Review by Simon Kiorgaard.
Eraserhead by David Lynch
“A dream of dark and troubling things” – David Lynch. In a single sentence this is possibly the closest one can get to describing the film (it is in fact the only description of the film you will find on the DVD case, if you were so inclined to buy it). Here is a film completely in and of itself; inspired not by some other work of art but inspired by the imagination of the genius who conceived it – a dream as it were. And as dreams tend to be, this film is bizarre, unnatural and completely raw.
Any attempts at discerning a clear and flowing plotline from the film would be entirely futile. Furthermore, any attempt at finding objective meaning from the film would also be entirely futile like so many of Lynch’s other films. This movie is about a feeling, macabre, vile, anxious, fearful and wholly obscene.
From the very first sequence which goes for a whole ten minutes, we are immediately drawn into another world not by an intense action scene, a fast paced conversation or even an unusual soundtrack. One becomes immersed in a dark and mysterious atmosphere which exists through a series of unintelligible images and sounds.

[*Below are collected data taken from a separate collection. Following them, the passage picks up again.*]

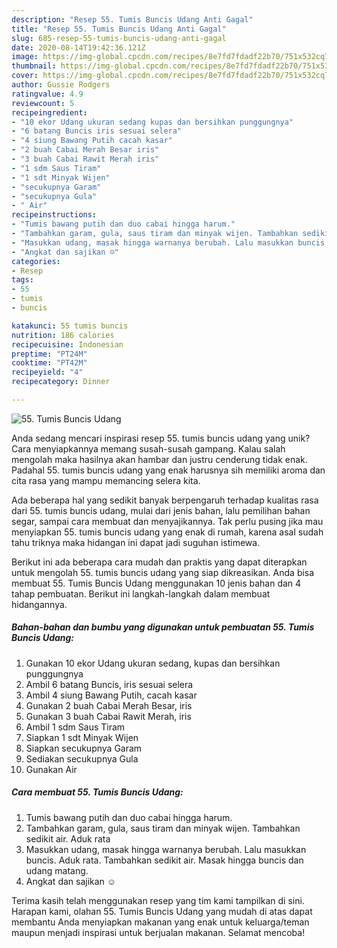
 ```yaml
---
description: "Resep 55. Tumis Buncis Udang Anti Gagal"
title: "Resep 55. Tumis Buncis Udang Anti Gagal"
slug: 685-resep-55-tumis-buncis-udang-anti-gagal
date: 2020-08-14T19:42:36.121Z
image: https://img-global.cpcdn.com/recipes/8e7fd7fdadf22b70/751x532cq70/55-tumis-buncis-udang-foto-resep-utama.jpg
thumbnail: https://img-global.cpcdn.com/recipes/8e7fd7fdadf22b70/751x532cq70/55-tumis-buncis-udang-foto-resep-utama.jpg
cover: https://img-global.cpcdn.com/recipes/8e7fd7fdadf22b70/751x532cq70/55-tumis-buncis-udang-foto-resep-utama.jpg
author: Gussie Rodgers
ratingvalue: 4.9
reviewcount: 5
recipeingredient:
- "10 ekor Udang ukuran sedang kupas dan bersihkan punggungnya"
- "6 batang Buncis iris sesuai selera"
- "4 siung Bawang Putih cacah kasar"
- "2 buah Cabai Merah Besar iris"
- "3 buah Cabai Rawit Merah iris"
- "1 sdm Saus Tiram"
- "1 sdt Minyak Wijen"
- "secukupnya Garam"
- "secukupnya Gula"
- " Air"
recipeinstructions:
- "Tumis bawang putih dan duo cabai hingga harum."
- "Tambahkan garam, gula, saus tiram dan minyak wijen. Tambahkan sedikit air. Aduk rata"
- "Masukkan udang, masak hingga warnanya berubah. Lalu masukkan buncis. Aduk rata. Tambahkan sedikit air. Masak hingga buncis dan udang matang."
- "Angkat dan sajikan ☺️"
categories:
- Resep
tags:
- 55
- tumis
- buncis

katakunci: 55 tumis buncis 
nutrition: 186 calories
recipecuisine: Indonesian
preptime: "PT24M"
cooktime: "PT42M"
recipeyield: "4"
recipecategory: Dinner

---
```



![55. Tumis Buncis Udang](https://img-global.cpcdn.com/recipes/8e7fd7fdadf22b70/751x532cq70/55-tumis-buncis-udang-foto-resep-utama.jpg)

Anda sedang mencari inspirasi resep 55. tumis buncis udang yang unik? Cara menyiapkannya memang susah-susah gampang. Kalau salah mengolah maka hasilnya akan hambar dan justru cenderung tidak enak. Padahal 55. tumis buncis udang yang enak harusnya sih memiliki aroma dan cita rasa yang mampu memancing selera kita.

Ada beberapa hal yang sedikit banyak berpengaruh terhadap kualitas rasa dari 55. tumis buncis udang, mulai dari jenis bahan, lalu pemilihan bahan segar, sampai cara membuat dan menyajikannya. Tak perlu pusing jika mau menyiapkan 55. tumis buncis udang yang enak di rumah, karena asal sudah tahu triknya maka hidangan ini dapat jadi suguhan istimewa.




Berikut ini ada beberapa cara mudah dan praktis yang dapat diterapkan untuk mengolah 55. tumis buncis udang yang siap dikreasikan. Anda bisa membuat 55. Tumis Buncis Udang menggunakan 10 jenis bahan dan 4 tahap pembuatan. Berikut ini langkah-langkah dalam membuat hidangannya.

<!--inarticleads1-->

##### Bahan-bahan dan bumbu yang digunakan untuk pembuatan 55. Tumis Buncis Udang:

1. Gunakan 10 ekor Udang ukuran sedang, kupas dan bersihkan punggungnya
1. Ambil 6 batang Buncis, iris sesuai selera
1. Ambil 4 siung Bawang Putih, cacah kasar
1. Gunakan 2 buah Cabai Merah Besar, iris
1. Gunakan 3 buah Cabai Rawit Merah, iris
1. Ambil 1 sdm Saus Tiram
1. Siapkan 1 sdt Minyak Wijen
1. Siapkan secukupnya Garam
1. Sediakan secukupnya Gula
1. Gunakan  Air




<!--inarticleads2-->

##### Cara membuat 55. Tumis Buncis Udang:

1. Tumis bawang putih dan duo cabai hingga harum.
1. Tambahkan garam, gula, saus tiram dan minyak wijen. Tambahkan sedikit air. Aduk rata
1. Masukkan udang, masak hingga warnanya berubah. Lalu masukkan buncis. Aduk rata. Tambahkan sedikit air. Masak hingga buncis dan udang matang.
1. Angkat dan sajikan ☺️




Terima kasih telah menggunakan resep yang tim kami tampilkan di sini. Harapan kami, olahan 55. Tumis Buncis Udang yang mudah di atas dapat membantu Anda menyiapkan makanan yang enak untuk keluarga/teman maupun menjadi inspirasi untuk berjualan makanan. Selamat mencoba!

We are acquainted with a middle aged man who sports a weirdly shaped haircut – who will later be revealed as the main character Henry Spencer – superimposed upon a small planet in outer space. As his head slowly drifts across the screen our point of view gradually focuses on the planet till we arrive at a crater. Inside of which we are introduced to a beastly man who proceeds to pull a series of levers which result in a small alien like creature crawling out of our main characters mouth. So ends the opening sequence and already one can tell that this film will be slow, deliberate and entirely unconventional.
From here we are presented with what one can infer will be the setting of the rest of the film; a rundown industrial zone teeming with urban decay. Henry Spencer who we previously saw floating in space is seen to be bustling through the streets as if someone were following him.
After a series of grotesque scenes involving Henry’s girlfriend and her family, Henry is informed that he is the father of a new born child. Or is it a child? The ‘thing’ in question could scantily be considered a child at all; in fact it could barely be considered even humanoid. Rather a grotesque devil spawn of which the movie is famous of. And so the movie descends into complete madness – one can never be sure whether a scene is part of Henry’s imagination or reality – until its vile and dramatic finish.
Here is a film with minimal dialogue, very few characters, a dark and mystifying setting, a bizarre soundtrack and an omnipresent atmosphere both intense and subtle all woven through and around the single immensely complex central character Henry Spencer and what appears to be combinations of his fantasies, desires, fears and deepest anxieties.
Not for the casual movie-goer; to truly enjoy the film one must be willing to immerse themselves in it’s ‘world’. Shutting it out or watching it from an objective stance will more than likely result in one coming out of the film thinking, “well that was a big waste of my time, not only was it extremely difficult to follow and boringly slow, but it was also obscene and offensive”.
It is no small wonder that Eraserhead is a cult film.